Segment Start: EXERCISE MATERIALS
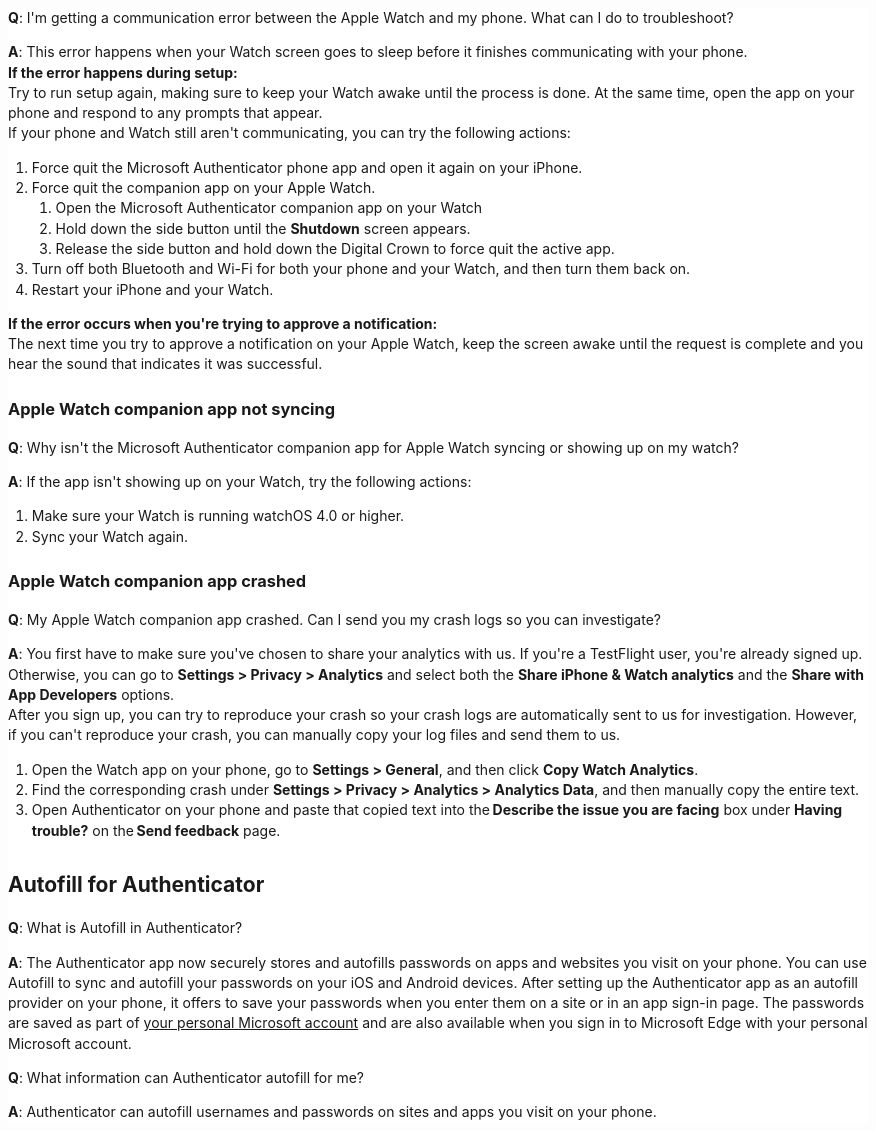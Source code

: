 **Q**: I'm getting a communication error between the Apple Watch and my phone. What can I do to troubleshoot?

**A**: This error happens when your Watch screen goes to sleep before it finishes communicating with your phone.<br><b>If the error happens during setup:</b><br>Try to run setup again, making sure to keep your Watch awake until the process is done. At the same time, open the app on your phone and respond to any prompts that appear.<br>If your phone and Watch still aren't communicating, you can try the following actions:<ol><li>Force quit the Microsoft Authenticator phone app and open it again on your iPhone.</li><li>Force quit the companion app on your Apple Watch.<ol><li> Open the Microsoft Authenticator companion app on your Watch</li><li>Hold down the side button until the **Shutdown** screen appears.</li><li>Release the side button and hold down the Digital Crown to force quit the active app.</li></ol></li><li>Turn off both Bluetooth and Wi-Fi for both your phone and your Watch, and then turn them back on.</li><li>Restart your iPhone and your Watch.</li></ol><b>If the error occurs when you're trying to approve a notification:</b><br>The next time you try to approve a notification on your Apple Watch, keep the screen awake until the request is complete and you hear the sound that indicates it was successful.

### Apple Watch companion app not syncing

**Q**: Why isn't the Microsoft Authenticator companion app for Apple Watch syncing or showing up on my watch?

**A**: If the app isn't showing up on your Watch, try the following actions: <ol><li>Make sure your Watch is running watchOS 4.0 or higher.</li><li>Sync your Watch again.</li></ol>

### Apple Watch companion app crashed

**Q**: My Apple Watch companion app crashed. Can I send you my crash logs so you can investigate?

**A**: You first have to make sure you've chosen to share your analytics with us. If you're a TestFlight user, you're already signed up. Otherwise, you can go to **Settings > Privacy > Analytics** and select both the **Share iPhone & Watch analytics** and the **Share with App Developers** options.<br>After you sign up, you can try to reproduce your crash so your crash logs are automatically sent to us for investigation. However, if you can't reproduce your crash, you can manually copy your log files and send them to us.<ol><li>Open the Watch app on your phone, go to **Settings > General**, and then click **Copy Watch Analytics**.</li><li>Find the corresponding crash under **Settings > Privacy > Analytics > Analytics Data**, and then manually copy the entire text.</li><li>Open Authenticator on your phone and paste that copied text into the **Describe the issue you are facing** box under **Having trouble?** on the **Send feedback** page. </li></ol>

## Autofill for Authenticator

**Q**: What is Autofill in Authenticator?

**A**: The Authenticator app now securely stores and autofills passwords on apps and websites you visit on your phone. You can use Autofill to sync and autofill your passwords on your iOS and Android devices. After setting up the Authenticator app as an autofill provider on your phone, it offers to save your passwords when you enter them on a site or in an app sign-in page. The passwords are saved as part of [your personal Microsoft account](https://account.microsoft.com/account) and are also available when you sign in to Microsoft Edge with your personal Microsoft account.

**Q**: What information can Authenticator autofill for me?

**A**: Authenticator can autofill usernames and passwords on sites and apps you visit on your phone.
Segment End: EXERCISE MATERIALS
Copy the records above exactly, beginning at the line that contains "### Apple Watch companion app crashed" and stopping after the line that contains "you can investigate?".

**RESULT FOR THIS EXERCISE**
### Apple Watch companion app crashed

**Q**: My Apple Watch companion app crashed. Can I send you my crash logs so you can investigate?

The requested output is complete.